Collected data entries
##############################

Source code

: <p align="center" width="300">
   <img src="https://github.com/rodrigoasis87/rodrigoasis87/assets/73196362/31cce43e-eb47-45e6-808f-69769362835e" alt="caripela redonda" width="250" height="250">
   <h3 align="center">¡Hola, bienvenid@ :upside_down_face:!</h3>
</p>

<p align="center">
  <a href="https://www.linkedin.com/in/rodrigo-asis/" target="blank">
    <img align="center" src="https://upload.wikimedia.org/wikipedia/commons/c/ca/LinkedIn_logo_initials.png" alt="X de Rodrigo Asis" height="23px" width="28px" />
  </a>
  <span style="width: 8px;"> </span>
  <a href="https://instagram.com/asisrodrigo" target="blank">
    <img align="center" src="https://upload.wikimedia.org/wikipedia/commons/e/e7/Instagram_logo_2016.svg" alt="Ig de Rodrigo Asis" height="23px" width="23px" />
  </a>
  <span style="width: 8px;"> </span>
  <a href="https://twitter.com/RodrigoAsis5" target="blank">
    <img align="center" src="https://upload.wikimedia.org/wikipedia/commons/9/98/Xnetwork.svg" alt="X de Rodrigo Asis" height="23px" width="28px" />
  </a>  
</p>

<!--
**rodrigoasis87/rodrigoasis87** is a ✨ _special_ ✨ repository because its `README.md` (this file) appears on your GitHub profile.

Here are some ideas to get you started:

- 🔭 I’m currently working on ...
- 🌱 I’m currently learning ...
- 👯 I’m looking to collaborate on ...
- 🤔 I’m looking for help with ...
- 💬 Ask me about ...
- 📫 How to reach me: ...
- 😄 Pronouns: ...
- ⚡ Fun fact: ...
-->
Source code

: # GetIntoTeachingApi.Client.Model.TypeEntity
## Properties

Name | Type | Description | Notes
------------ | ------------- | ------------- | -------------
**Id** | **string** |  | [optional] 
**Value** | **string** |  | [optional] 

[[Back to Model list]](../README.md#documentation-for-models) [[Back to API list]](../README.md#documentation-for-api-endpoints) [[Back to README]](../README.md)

##############################

[Exercise directions]
The lines to return are those in the entries above that include "looking".

[Solution to the exercise]
- 👯 I’m looking to collaborate on ...
- 🤔 I’m looking for help with ...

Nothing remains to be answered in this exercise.